• [Task brief] Reproduce every entry below exactly, minus the pictures.
Data START
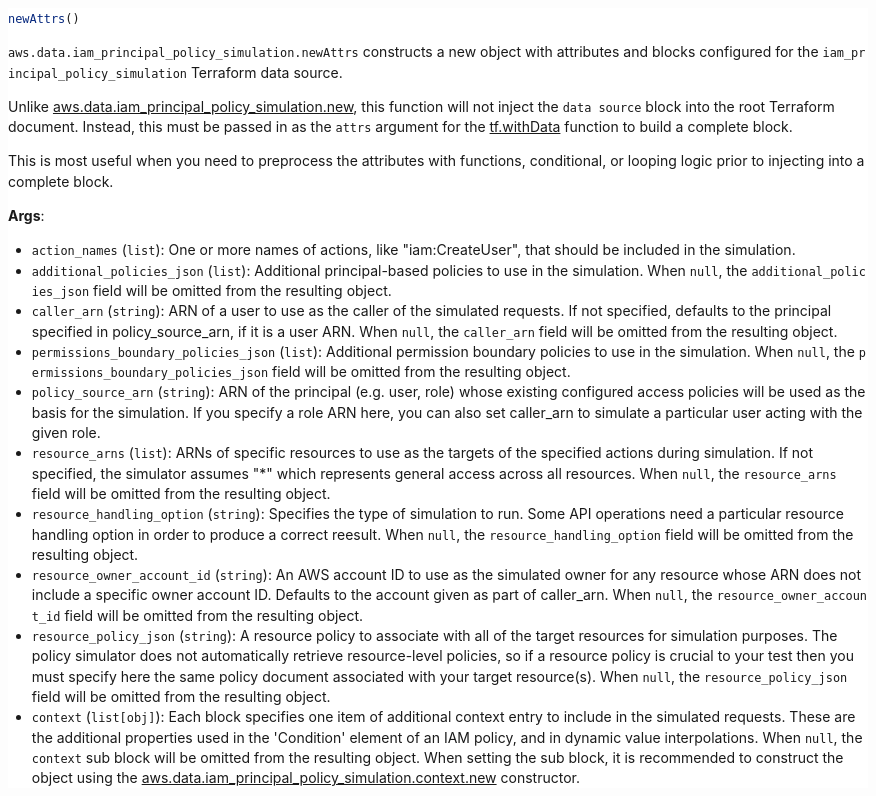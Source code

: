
 ```ts
newAttrs()
```


`aws.data.iam_principal_policy_simulation.newAttrs` constructs a new object with attributes and blocks configured for the `iam_principal_policy_simulation`
Terraform data source.

Unlike [aws.data.iam_principal_policy_simulation.new](#fn-new), this function will not inject the `data source`
block into the root Terraform document. Instead, this must be passed in as the `attrs` argument for the
[tf.withData](https://github.com/tf-libsonnet/core/tree/main/docs#fn-withdata) function to build a complete block.

This is most useful when you need to preprocess the attributes with functions, conditional, or looping logic prior to
injecting into a complete block.

**Args**:
  - `action_names` (`list`): One or more names of actions, like &#34;iam:CreateUser&#34;, that should be included in the simulation.
  - `additional_policies_json` (`list`): Additional principal-based policies to use in the simulation. When `null`, the `additional_policies_json` field will be omitted from the resulting object.
  - `caller_arn` (`string`): ARN of a user to use as the caller of the simulated requests. If not specified, defaults to the principal specified in policy_source_arn, if it is a user ARN. When `null`, the `caller_arn` field will be omitted from the resulting object.
  - `permissions_boundary_policies_json` (`list`): Additional permission boundary policies to use in the simulation. When `null`, the `permissions_boundary_policies_json` field will be omitted from the resulting object.
  - `policy_source_arn` (`string`): ARN of the principal (e.g. user, role) whose existing configured access policies will be used as the basis for the simulation. If you specify a role ARN here, you can also set caller_arn to simulate a particular user acting with the given role.
  - `resource_arns` (`list`): ARNs of specific resources to use as the targets of the specified actions during simulation. If not specified, the simulator assumes &#34;*&#34; which represents general access across all resources. When `null`, the `resource_arns` field will be omitted from the resulting object.
  - `resource_handling_option` (`string`): Specifies the type of simulation to run. Some API operations need a particular resource handling option in order to produce a correct reesult. When `null`, the `resource_handling_option` field will be omitted from the resulting object.
  - `resource_owner_account_id` (`string`): An AWS account ID to use as the simulated owner for any resource whose ARN does not include a specific owner account ID. Defaults to the account given as part of caller_arn. When `null`, the `resource_owner_account_id` field will be omitted from the resulting object.
  - `resource_policy_json` (`string`): A resource policy to associate with all of the target resources for simulation purposes. The policy simulator does not automatically retrieve resource-level policies, so if a resource policy is crucial to your test then you must specify here the same policy document associated with your target resource(s). When `null`, the `resource_policy_json` field will be omitted from the resulting object.
  - `context` (`list[obj]`): Each block specifies one item of additional context entry to include in the simulated requests. These are the additional properties used in the &#39;Condition&#39; element of an IAM policy, and in dynamic value interpolations. When `null`, the `context` sub block will be omitted from the resulting object. When setting the sub block, it is recommended to construct the object using the [aws.data.iam_principal_policy_simulation.context.new](#fn-contextnew) constructor.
Data END
• [Solved exercise]
Source code

:
 ```ts
newAttrs()
```


`aws.data.iam_principal_policy_simulation.newAttrs` constructs a new object with attributes and blocks configured for the `iam_principal_policy_simulation`
Terraform data source.

Unlike [aws.data.iam_principal_policy_simulation.new](#fn-new), this function will not inject the `data source`
block into the root Terraform document. Instead, this must be passed in as the `attrs` argument for the
[tf.withData](https://github.com/tf-libsonnet/core/tree/main/docs#fn-withdata) function to build a complete block.

This is most useful when you need to preprocess the attributes with functions, conditional, or looping logic prior to
injecting into a complete block.

**Args**:
  - `action_names` (`list`): One or more names of actions, like &#34;iam:CreateUser&#34;, that should be included in the simulation.
  - `additional_policies_json` (`list`): Additional principal-based policies to use in the simulation. When `null`, the `additional_policies_json` field will be omitted from the resulting object.
  - `caller_arn` (`string`): ARN of a user to use as the caller of the simulated requests. If not specified, defaults to the principal specified in policy_source_arn, if it is a user ARN. When `null`, the `caller_arn` field will be omitted from the resulting object.
  - `permissions_boundary_policies_json` (`list`): Additional permission boundary policies to use in the simulation. When `null`, the `permissions_boundary_policies_json` field will be omitted from the resulting object.
  - `policy_source_arn` (`string`): ARN of the principal (e.g. user, role) whose existing configured access policies will be used as the basis for the simulation. If you specify a role ARN here, you can also set caller_arn to simulate a particular user acting with the given role.
  - `resource_arns` (`list`): ARNs of specific resources to use as the targets of the specified actions during simulation. If not specified, the simulator assumes &#34;*&#34; which represents general access across all resources. When `null`, the `resource_arns` field will be omitted from the resulting object.
  - `resource_handling_option` (`string`): Specifies the type of simulation to run. Some API operations need a particular resource handling option in order to produce a correct reesult. When `null`, the `resource_handling_option` field will be omitted from the resulting object.
  - `resource_owner_account_id` (`string`): An AWS account ID to use as the simulated owner for any resource whose ARN does not include a specific owner account ID. Defaults to the account given as part of caller_arn. When `null`, the `resource_owner_account_id` field will be omitted from the resulting object.
  - `resource_policy_json` (`string`): A resource policy to associate with all of the target resources for simulation purposes. The policy simulator does not automatically retrieve resource-level policies, so if a resource policy is crucial to your test then you must specify here the same policy document associated with your target resource(s). When `null`, the `resource_policy_json` field will be omitted from the resulting object.
  - `context` (`list[obj]`): Each block specifies one item of additional context entry to include in the simulated requests. These are the additional properties used in the &#39;Condition&#39; element of an IAM policy, and in dynamic value interpolations. When `null`, the `context` sub block will be omitted from the resulting object. When setting the sub block, it is recommended to construct the object using the [aws.data.iam_principal_policy_simulation.context.new](#fn-contextnew) constructor.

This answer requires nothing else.